#### WHAT TO DO
Using the records below, quote only the span that opens with the line containing "### 🌐 Projeto 2: [web" and closes with the line containing "## 🎉 Obrigado por visitar meu perfil!", exactly and inclusively.

#### EXCERPTED DATA

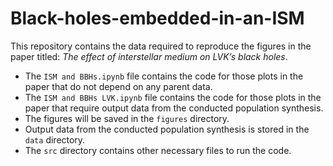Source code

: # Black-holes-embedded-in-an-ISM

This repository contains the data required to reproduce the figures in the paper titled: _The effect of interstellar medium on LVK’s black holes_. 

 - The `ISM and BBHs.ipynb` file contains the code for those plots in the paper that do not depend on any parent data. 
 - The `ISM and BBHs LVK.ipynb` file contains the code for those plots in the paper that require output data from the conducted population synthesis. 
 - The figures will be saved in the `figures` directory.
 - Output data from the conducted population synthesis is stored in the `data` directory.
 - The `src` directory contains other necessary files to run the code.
---
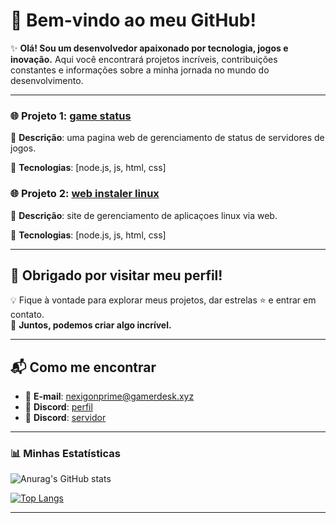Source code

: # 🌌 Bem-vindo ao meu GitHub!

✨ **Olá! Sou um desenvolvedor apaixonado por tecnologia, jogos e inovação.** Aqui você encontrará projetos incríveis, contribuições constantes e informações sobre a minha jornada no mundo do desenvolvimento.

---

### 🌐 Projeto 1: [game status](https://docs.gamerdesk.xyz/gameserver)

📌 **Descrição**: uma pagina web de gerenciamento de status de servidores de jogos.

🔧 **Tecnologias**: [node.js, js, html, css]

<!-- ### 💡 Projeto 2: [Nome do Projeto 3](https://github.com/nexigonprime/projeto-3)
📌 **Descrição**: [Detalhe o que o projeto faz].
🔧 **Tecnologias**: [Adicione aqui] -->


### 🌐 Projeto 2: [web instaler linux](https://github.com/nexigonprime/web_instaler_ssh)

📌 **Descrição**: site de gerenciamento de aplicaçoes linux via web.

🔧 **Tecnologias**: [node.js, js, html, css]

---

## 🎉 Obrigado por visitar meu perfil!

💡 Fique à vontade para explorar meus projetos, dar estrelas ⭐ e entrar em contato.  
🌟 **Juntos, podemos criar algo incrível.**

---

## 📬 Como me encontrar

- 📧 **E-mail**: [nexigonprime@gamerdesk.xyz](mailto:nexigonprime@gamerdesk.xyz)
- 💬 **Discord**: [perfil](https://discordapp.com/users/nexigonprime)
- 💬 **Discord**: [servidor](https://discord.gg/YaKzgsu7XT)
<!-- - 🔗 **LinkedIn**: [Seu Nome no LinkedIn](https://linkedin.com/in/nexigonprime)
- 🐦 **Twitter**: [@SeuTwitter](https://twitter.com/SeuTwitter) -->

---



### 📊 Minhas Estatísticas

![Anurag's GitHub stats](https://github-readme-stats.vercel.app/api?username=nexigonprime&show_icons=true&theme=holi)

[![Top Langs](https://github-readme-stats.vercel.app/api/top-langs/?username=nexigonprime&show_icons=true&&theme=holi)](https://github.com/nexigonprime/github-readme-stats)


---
...
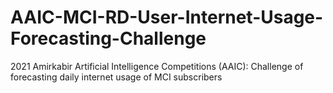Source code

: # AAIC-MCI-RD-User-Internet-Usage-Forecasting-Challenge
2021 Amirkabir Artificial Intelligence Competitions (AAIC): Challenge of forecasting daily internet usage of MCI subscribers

#### RESPONSE FOR THIS EXERCISE
### 🌐 Projeto 2: [web instaler linux](https://github.com/nexigonprime/web_instaler_ssh)

📌 **Descrição**: site de gerenciamento de aplicaçoes linux via web.

🔧 **Tecnologias**: [node.js, js, html, css]

---

## 🎉 Obrigado por visitar meu perfil!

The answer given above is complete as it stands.